We find ourselves entering the 23rd month of actual operation of the California Community Colleges (CCC) Online Education Initiative (OEI). As I posted last month, we have done a huge amount of work toward creating a systemwide culture that embraces the value of online learning access for our students.
There is much to be said for the enthusiasm that the members of the CCC have shown for creating quality learning environments, and still much to be done. There is finally attention being given to online education in many corners of our community college world, and the discussions are rich and informative.
The management team has been working to reach a large number of people through the opportunities of this conference season. We were at the CCC Chief Instructional Officers (CCCCIO) Conference in San Diego recently, and were able to discuss the initiative one-on-one with these instructional leaders. I was also fortunate enough to attend the board meeting of the Chief Executive Officers of the CCC (CEOCCC) in Sacramento a few days later. Additionally, we were present at the Statewide Academic Senate Fall Plenary in Irvine. We are present in the Distance Education (DE) Coordinators’ monthly meetings, too. Continued conversations across administrative and faculty groups is a must for us to be able to serve the system effectively.

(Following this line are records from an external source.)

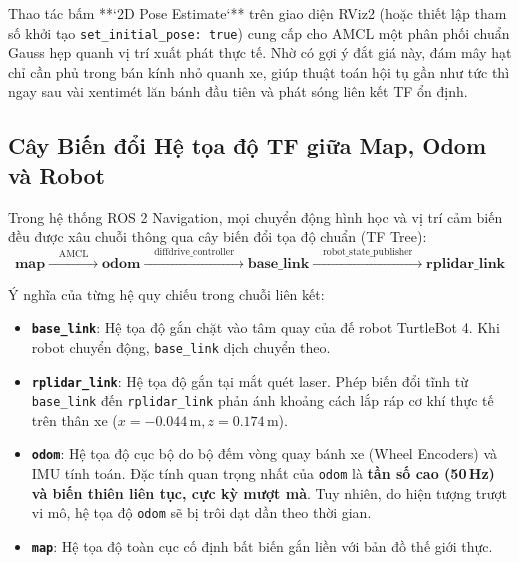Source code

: \documentclass[12pt, a4paper]{article}
\begin{document}
Thao tác bấm **`2D Pose Estimate`** trên giao diện RViz2 (hoặc thiết lập tham số khởi tạo \texttt{set\_initial\_pose: true}) cung cấp cho AMCL một phân phối chuẩn Gauss hẹp quanh vị trí xuất phát thực tế. Nhờ có gợi ý đắt giá này, đám mây hạt chỉ cần phủ trong bán kính nhỏ quanh xe, giúp thuật toán hội tụ gần như tức thì ngay sau vài xentimét lăn bánh đầu tiên và phát sóng liên kết TF ổn định.

\subsection{Cây Biến đổi Hệ tọa độ TF giữa Map, Odom và Robot}
Trong hệ thống ROS 2 Navigation, mọi chuyển động hình học và vị trí cảm biến đều được xâu chuỗi thông qua cây biến đổi tọa độ chuẩn (TF Tree):
$$\mathbf{map} \xrightarrow{\quad \text{AMCL} \quad} \mathbf{odom} \xrightarrow{\quad \text{diffdrive\_controller} \quad} \mathbf{base\_link} \xrightarrow{\quad \text{robot\_state\_publisher} \quad} \mathbf{rplidar\_link}$$

Ý nghĩa của từng hệ quy chiếu trong chuỗi liên kết:
\begin{itemize}
    \item \textbf{\texttt{base\_link}}: Hệ tọa độ gắn chặt vào tâm quay của đế robot TurtleBot 4. Khi robot chuyển động, \texttt{base\_link} dịch chuyển theo.
    \item \textbf{\texttt{rplidar\_link}}: Hệ tọa độ gắn tại mắt quét laser. Phép biến đổi tĩnh từ \texttt{base\_link} đến \texttt{rplidar\_link} phản ánh khoảng cách lắp ráp cơ khí thực tế trên thân xe ($x = -0.044\,\text{m}, z = 0.174\,\text{m}$).
    \item \textbf{\texttt{odom}}: Hệ tọa độ cục bộ do bộ đếm vòng quay bánh xe (Wheel Encoders) và IMU tính toán. Đặc tính quan trọng nhất của \texttt{odom} là \textbf{tần số cao (50\,Hz) và biến thiên liên tục, cực kỳ mượt mà}. Tuy nhiên, do hiện tượng trượt vi mô, hệ tọa độ \texttt{odom} sẽ bị trôi dạt dần theo thời gian.
    \item \textbf{\texttt{map}}: Hệ tọa độ toàn cục cố định bất biến gắn liền với bản đồ thế giới thực.
\end{itemize}
\end{document}
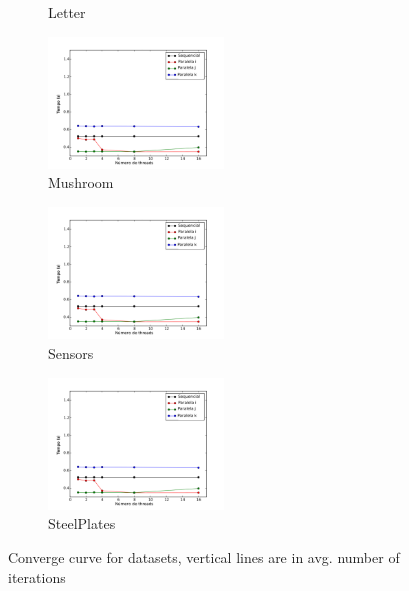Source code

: \begin{figure}[H]
\begin{subfigure}{.3\textwidth}
			\caption{Letter}
			\label{fig:letter}
		\end{subfigure}
		\begin{subfigure}{.3\textwidth}
			\centering
			\includegraphics[height=3.5cm]{images/mushroom}
			\caption{Mushroom}
			\label{fig:mushroom}
		\end{subfigure}
		\begin{subfigure}{.3\textwidth}
			\centering
			\includegraphics[height=3.5cm]{images/sensors}
			\caption{Sensors}
			\label{fig:sensors}
		\end{subfigure}
		\begin{subfigure}{.3\textwidth}
			\centering
			\includegraphics[height=3.5cm]{images/steelPlates}
			\caption{SteelPlates}
			\label{fig:steelplates}
		\end{subfigure}
		\caption{Converge curve for datasets, vertical lines are in avg. number of iterations}
		\label{fig:converge}
	\end{figure}

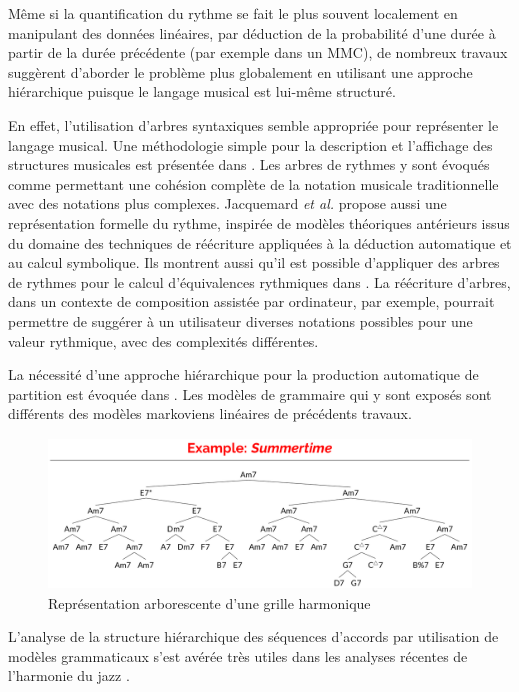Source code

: Même si la quantification du rythme se fait le plus souvent localement en
manipulant des données linéaires, par déduction de la probabilité d'une durée à
partir de la durée précédente (par exemple dans un MMC), de nombreux travaux
suggèrent d’aborder le problème plus globalement en utilisant une approche
hiérarchique puisque le langage musical est lui-même structuré.

En effet, l’utilisation d’arbres syntaxiques semble appropriée pour représenter
le langage musical. Une méthodologie simple pour la description et l'affichage
des structures musicales est présentée dans \cite{rythm_tree}. Les arbres de
rythmes y sont évoqués comme permettant une cohésion complète de la notation
musicale traditionnelle avec des notations plus complexes. Jacquemard
\textit{et al.} \cite{jacquemard_1} propose aussi une représentation
formelle du rythme, inspirée de modèles théoriques antérieurs issus du domaine
des techniques de réécriture appliquées à la déduction automatique et au calcul
symbolique. Ils montrent aussi qu'il est possible d'appliquer des arbres de
rythmes pour le calcul d'équivalences rythmiques dans
\cite{jacquemard_2}. La réécriture d’arbres, dans un contexte de
composition assistée par ordinateur, par exemple, pourrait permettre de
suggérer à un utilisateur diverses notations possibles pour une valeur
rythmique, avec des complexités différentes.

La nécessité d’une approche hiérarchique pour la production automatique de
partition est évoquée dans \cite{foscarin}. 
Les modèles de grammaire qui y sont exposés sont différents des modèles
markoviens linéaires de précédents travaux.\\
\begin{figure}[h]
	\centering
	\includegraphics[height=40mm, width=120mm]{
    z_images/2_etat_de_l_art/1_summertime_tree.png}
    \caption{Représentation arborescente d’une grille harmonique
    \protect\cite{harasimjazz}}
    \label{arbre_harmo}
\end{figure}

L’analyse de la structure hiérarchique des séquences d’accords par utilisation
de modèles grammaticaux s’est avérée très utiles dans les analyses récentes de
l’harmonie du jazz \cite{harasimjazz}. 

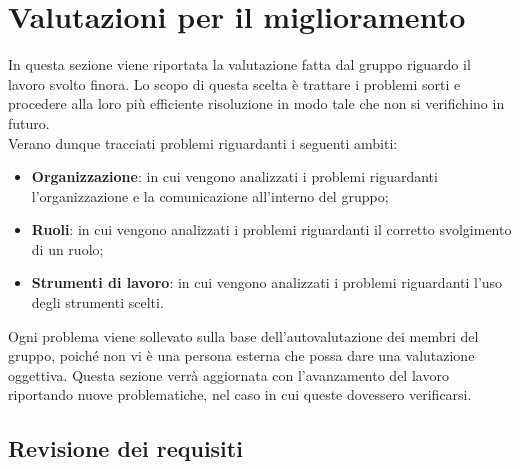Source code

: \section{Valutazioni per il miglioramento}
In questa sezione viene riportata la valutazione fatta dal gruppo riguardo il 
lavoro svolto finora. Lo scopo di questa scelta è trattare i problemi sorti e
procedere alla loro più efficiente risoluzione in modo tale che non si verifichino
in futuro. \\
Verano dunque tracciati problemi riguardanti i seguenti ambiti:

\begin{itemize}
	\item \textbf{Organizzazione}: in cui vengono analizzati i problemi riguardanti 
		l'organizzazione e la comunicazione all'interno del gruppo;
	\item \textbf{Ruoli}: in cui vengono analizzati i problemi riguardanti il 
		corretto svolgimento di un ruolo;
	\item \textbf{Strumenti di lavoro}: in cui vengono analizzati i problemi riguardanti 
		l'uso degli strumenti scelti.
\end{itemize}

\noindent Ogni problema viene sollevato sulla base dell'autovalutazione dei membri del 
gruppo, poiché non vi è una persona esterna che possa dare una valutazione
oggettiva. 
Questa sezione verrà aggiornata con l'avanzamento del lavoro riportando nuove 
problematiche, nel caso in cui queste dovessero verificarsi.

\subsection{Revisione dei requisiti}

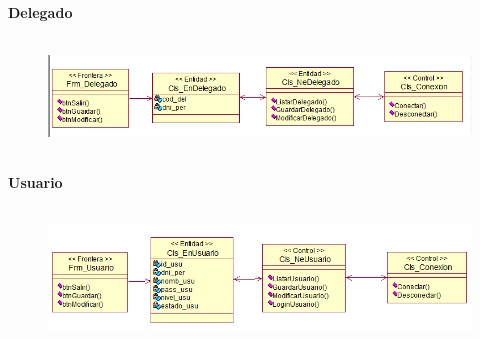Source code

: \documentclass[12pt]{report}
\begin{document}
\begin{itemize}

\par

{\fontsize{10pt}{12.0pt}\selectfont \textbf{Delegado}\par}\par




\begin{figure}[H]
	\begin{Center}
		\includegraphics[width=6.29in,height=1.23in]{./media/image11.png}
	\end{Center}
\end{figure}



\par

{\fontsize{10pt}{12.0pt}\selectfont \textbf{Usuario}\par}\par




\begin{figure}[H]
	\begin{Center}
		\includegraphics[width=6.33in,height=1.46in]{./media/image12.png}
	\end{Center}
\end{figure}



\par


\end{itemize}
\end{document}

One of the things that surprised me, as a result of these visits, was that there was often a misconception that if a college adopts Canvas as its course management system, it will have to participate in the course exchange component of the OEI. Steve Klein, our Program Director at the CCC Technology Center, started months ago using an analogy of the “Let’s Make a Deal” three doors to explain that there are three options for participation with the OEI. I came up with the diagram you see to the right, but the ideas are the same and colleges may choose how to participate:
- Use the OEI resources (the free tutoring platform and/or the readiness modules) and participate in activities (such as the Course Design Standards Alignment workshops that @ONE is offering across the state).
- Use the resources and adopt Canvas as a course management system. (As of this writing, more than 27 colleges have adopted Canvas, and more are considering it now. For information about Instructure’s initial public offering status, see Phil Hill’s interview with CEO Josh Coates at Phil’s e-Literate Blog.)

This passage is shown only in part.